Penularan tidak langsung terjadi melalui genangan air,
sungai, danau, selokan saluran air dan lumpur yang tercemar urin hewan seperti
tikus, umumnya terjadi saat banjir. Wabah leptospirosis dapat juga terjadi pada
musim kemarau karena sumber air yang sama dipakai oleh manusia dan hewan.
Sedangkan untuk penularan secara langsung dapat terjadi pada seorang yang
senantiasa kontak dengan hewan (peternak, dokter hewan).
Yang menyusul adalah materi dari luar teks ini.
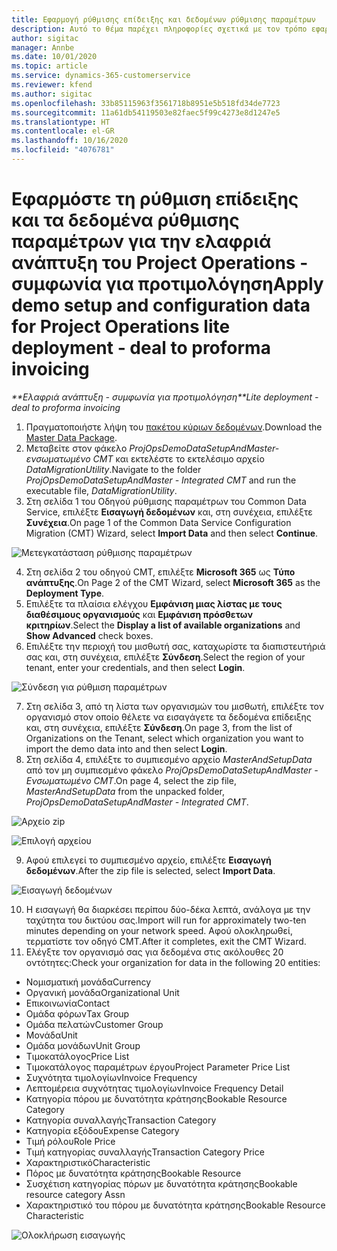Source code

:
 ```yaml
---
title: Εφαρμογή ρύθμισης επίδειξης και δεδομένων ρύθμισης παραμέτρων
description: Αυτό το θέμα παρέχει πληροφορίες σχετικά με τον τρόπο εφαρμογής της ρύθμισης επίδειξης και των δεδομένων ρύθμισης παραμέτρων για το Project Operations.
author: sigitac
manager: Annbe
ms.date: 10/01/2020
ms.topic: article
ms.service: dynamics-365-customerservice
ms.reviewer: kfend
ms.author: sigitac
ms.openlocfilehash: 33b85115963f3561718b8951e5b518fd34de7723
ms.sourcegitcommit: 11a61db54119503e82faec5f99c4273e8d1247e5
ms.translationtype: HT
ms.contentlocale: el-GR
ms.lasthandoff: 10/16/2020
ms.locfileid: "4076781"
---
```

# <a name="apply-demo-setup-and-configuration-data-for-project-operations-lite-deployment---deal-to-proforma-invoicing"></a><span data-ttu-id="8e272-103">Εφαρμόστε τη ρύθμιση επίδειξης και τα δεδομένα ρύθμισης παραμέτρων για την ελαφριά ανάπτυξη του Project Operations - συμφωνία για προτιμολόγηση</span><span class="sxs-lookup"><span data-stu-id="8e272-103">Apply demo setup and configuration data for Project Operations lite deployment - deal to proforma invoicing</span></span>

<span data-ttu-id="8e272-104">_\*\*Ελαφριά ανάπτυξη - συμφωνία για προτιμολόγηση_</span><span class="sxs-lookup"><span data-stu-id="8e272-104">_\*\*Lite deployment - deal to proforma invoicing_</span></span>

1. <span data-ttu-id="8e272-105">Πραγματοποιήστε λήψη του [πακέτου κύριων δεδομένων](https://download.microsoft.com/download/3/4/1/341bf279-a64f-4baa-af31-ce624859b518/ProjOpsSampleSetupData%20-%20CE%20only%20CMT.zip).</span><span class="sxs-lookup"><span data-stu-id="8e272-105">Download the [Master Data Package](https://download.microsoft.com/download/3/4/1/341bf279-a64f-4baa-af31-ce624859b518/ProjOpsSampleSetupData%20-%20CE%20only%20CMT.zip).</span></span> 
2. <span data-ttu-id="8e272-106">Μεταβείτε στον φάκελο *ProjOpsDemoDataSetupAndMaster-ενσωματωμένο CMT* και εκτελέστε το εκτελέσιμο αρχείο *DataMigrationUtility*.</span><span class="sxs-lookup"><span data-stu-id="8e272-106">Navigate to the folder *ProjOpsDemoDataSetupAndMaster - Integrated CMT* and run the executable file, *DataMigrationUtility*.</span></span>
3. <span data-ttu-id="8e272-107">Στη σελίδα 1 του Οδηγού ρύθμισης παραμέτρων του Common Data Service, επιλέξτε **Εισαγωγή δεδομένων** και, στη συνέχεια, επιλέξτε **Συνέχεια**.</span><span class="sxs-lookup"><span data-stu-id="8e272-107">On page 1 of the Common Data Service Configuration Migration (CMT) Wizard, select **Import Data** and then select **Continue**.</span></span>

![Μετεγκατάσταση ρύθμισης παραμέτρων](./media/1ConfigurationMigration.png)

4. <span data-ttu-id="8e272-109">Στη σελίδα 2 του οδηγού CMT, επιλέξτε **Microsoft 365** ως **Τύπο ανάπτυξης**.</span><span class="sxs-lookup"><span data-stu-id="8e272-109">On Page 2 of the CMT Wizard, select **Microsoft 365** as the **Deployment Type**.</span></span>
5. <span data-ttu-id="8e272-110">Επιλέξτε τα πλαίσια ελέγχου **Εμφάνιση μιας λίστας με τους διαθέσιμους οργανισμούς** και **Εμφάνιση πρόσθετων κριτηρίων**.</span><span class="sxs-lookup"><span data-stu-id="8e272-110">Select the **Display a list of available organizations** and **Show Advanced** check boxes.</span></span>
6. <span data-ttu-id="8e272-111">Επιλέξτε την περιοχή του μισθωτή σας, καταχωρίστε τα διαπιστευτήριά σας και, στη συνέχεια, επιλέξτε **Σύνδεση**.</span><span class="sxs-lookup"><span data-stu-id="8e272-111">Select the region of your tenant, enter your credentials, and then select **Login**.</span></span>

![Σύνδεση για ρύθμιση παραμέτρων](./media/2ConfigurationSignin.png)

7. <span data-ttu-id="8e272-113">Στη σελίδα 3, από τη λίστα των οργανισμών του μισθωτή, επιλέξτε τον οργανισμό στον οποίο θέλετε να εισαγάγετε τα δεδομένα επίδειξης και, στη συνέχεια, επιλέξτε **Σύνδεση**.</span><span class="sxs-lookup"><span data-stu-id="8e272-113">On page 3, from the list of Organizations on the Tenant, select which organization you want to import the demo data into and then select **Login**.</span></span>
8. <span data-ttu-id="8e272-114">Στη σελίδα 4, επιλέξτε το συμπιεσμένο αρχείο *MasterAndSetupData* από τον μη συμπιεσμένο φάκελο *ProjOpsDemoDataSetupAndMaster - Ενσωματωμένο CMT*.</span><span class="sxs-lookup"><span data-stu-id="8e272-114">On page 4, select the zip file, *MasterAndSetupData* from the unpacked folder, *ProjOpsDemoDataSetupAndMaster - Integrated CMT*.</span></span>

![Αρχείο zip](./media/3ZipFile.png)

![Επιλογή αρχείου](./media/4SelectAFile.png)

9. <span data-ttu-id="8e272-117">Αφού επιλεγεί το συμπιεσμένο αρχείο, επιλέξτε **Εισαγωγή δεδομένων**.</span><span class="sxs-lookup"><span data-stu-id="8e272-117">After the zip file is selected, select **Import Data**.</span></span>

![Εισαγωγή δεδομένων](./media/5ImportData.png)

10. <span data-ttu-id="8e272-119">Η εισαγωγή θα διαρκέσει περίπου δύο-δέκα λεπτά, ανάλογα με την ταχύτητα του δικτύου σας.</span><span class="sxs-lookup"><span data-stu-id="8e272-119">Import will run for approximately two-ten minutes depending on your network speed.</span></span> <span data-ttu-id="8e272-120">Αφού ολοκληρωθεί, τερματίστε τον οδηγό CMT.</span><span class="sxs-lookup"><span data-stu-id="8e272-120">After it completes, exit the CMT Wizard.</span></span> 
11. <span data-ttu-id="8e272-121">Ελέγξτε τον οργανισμό σας για δεδομένα στις ακόλουθες 20 οντότητες:</span><span class="sxs-lookup"><span data-stu-id="8e272-121">Check your organization for data in the following 20 entities:</span></span>

- <span data-ttu-id="8e272-122">Νομισματική μονάδα</span><span class="sxs-lookup"><span data-stu-id="8e272-122">Currency</span></span>
- <span data-ttu-id="8e272-123">Οργανική μονάδα</span><span class="sxs-lookup"><span data-stu-id="8e272-123">Organizational Unit</span></span>
- <span data-ttu-id="8e272-124">Επικοινωνία</span><span class="sxs-lookup"><span data-stu-id="8e272-124">Contact</span></span>
- <span data-ttu-id="8e272-125">Ομάδα φόρων</span><span class="sxs-lookup"><span data-stu-id="8e272-125">Tax Group</span></span>
- <span data-ttu-id="8e272-126">Ομάδα πελατών</span><span class="sxs-lookup"><span data-stu-id="8e272-126">Customer Group</span></span>
- <span data-ttu-id="8e272-127">Μονάδα</span><span class="sxs-lookup"><span data-stu-id="8e272-127">Unit</span></span>
- <span data-ttu-id="8e272-128">Ομάδα μονάδων</span><span class="sxs-lookup"><span data-stu-id="8e272-128">Unit Group</span></span>
- <span data-ttu-id="8e272-129">Τιμοκατάλογος</span><span class="sxs-lookup"><span data-stu-id="8e272-129">Price List</span></span>
- <span data-ttu-id="8e272-130">Τιμοκατάλογος παραμέτρων έργου</span><span class="sxs-lookup"><span data-stu-id="8e272-130">Project Parameter Price List</span></span>
- <span data-ttu-id="8e272-131">Συχνότητα τιμολογίων</span><span class="sxs-lookup"><span data-stu-id="8e272-131">Invoice Frequency</span></span>
- <span data-ttu-id="8e272-132">Λεπτομέρεια συχνότητας τιμολογίων</span><span class="sxs-lookup"><span data-stu-id="8e272-132">Invoice Frequency Detail</span></span>
- <span data-ttu-id="8e272-133">Κατηγορία πόρου με δυνατότητα κράτησης</span><span class="sxs-lookup"><span data-stu-id="8e272-133">Bookable Resource Category</span></span>
- <span data-ttu-id="8e272-134">Κατηγορία συναλλαγής</span><span class="sxs-lookup"><span data-stu-id="8e272-134">Transaction Category</span></span>
- <span data-ttu-id="8e272-135">Κατηγορία εξόδου</span><span class="sxs-lookup"><span data-stu-id="8e272-135">Expense Category</span></span>
- <span data-ttu-id="8e272-136">Τιμή ρόλου</span><span class="sxs-lookup"><span data-stu-id="8e272-136">Role Price</span></span>
- <span data-ttu-id="8e272-137">Τιμή κατηγορίας συναλλαγής</span><span class="sxs-lookup"><span data-stu-id="8e272-137">Transaction Category Price</span></span>
- <span data-ttu-id="8e272-138">Χαρακτηριστικό</span><span class="sxs-lookup"><span data-stu-id="8e272-138">Characteristic</span></span>
- <span data-ttu-id="8e272-139">Πόρος με δυνατότητα κράτησης</span><span class="sxs-lookup"><span data-stu-id="8e272-139">Bookable Resource</span></span>
- <span data-ttu-id="8e272-140">Συσχέτιση κατηγορίας πόρων με δυνατότητα κράτησης</span><span class="sxs-lookup"><span data-stu-id="8e272-140">Bookable resource category Assn</span></span>
- <span data-ttu-id="8e272-141">Χαρακτηριστικό του πόρου με δυνατότητα κράτησης</span><span class="sxs-lookup"><span data-stu-id="8e272-141">Bookable Resource Characteristic</span></span>

![Ολοκλήρωση εισαγωγής](./media/6CompleteImport.png)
Penularan juga dapat
terjadi melalui air susu, plasenta, hubungan seksual, pecikan darah manusia
penderita leptospira meski kejadian ini jarang ditemukan.
Manifestasi Klinis
Manifestasi klinis beragam, mulai dari gejala ringan
seperti demam yang tak terlalu tinggi sampai berat seperti sindrom Weil. Masa
tunas berkisar antara 2-26 hari (kebanyakan 7-13 hari dengan rata-rata 10
hari). Pada leptospirosis akan ditemukan perjalanan klinis bifasik, yaitu
leptospiremia di mana leptospira ditemukan dalam darah, fase imun, dan fase
penyembuhan. Pada fase leptospiremia timbul gejala demam yang mendadak,
disertai gejala sakit kepala terutama di bagian frontal, oksipital, atau
bitemporal. Pada otot akan timbul keluhan mialgia dan nyeri tekan terutama pada
otot gastroknemius, paha, dan pinggang yang diikuti dengan hiperestesia kulit.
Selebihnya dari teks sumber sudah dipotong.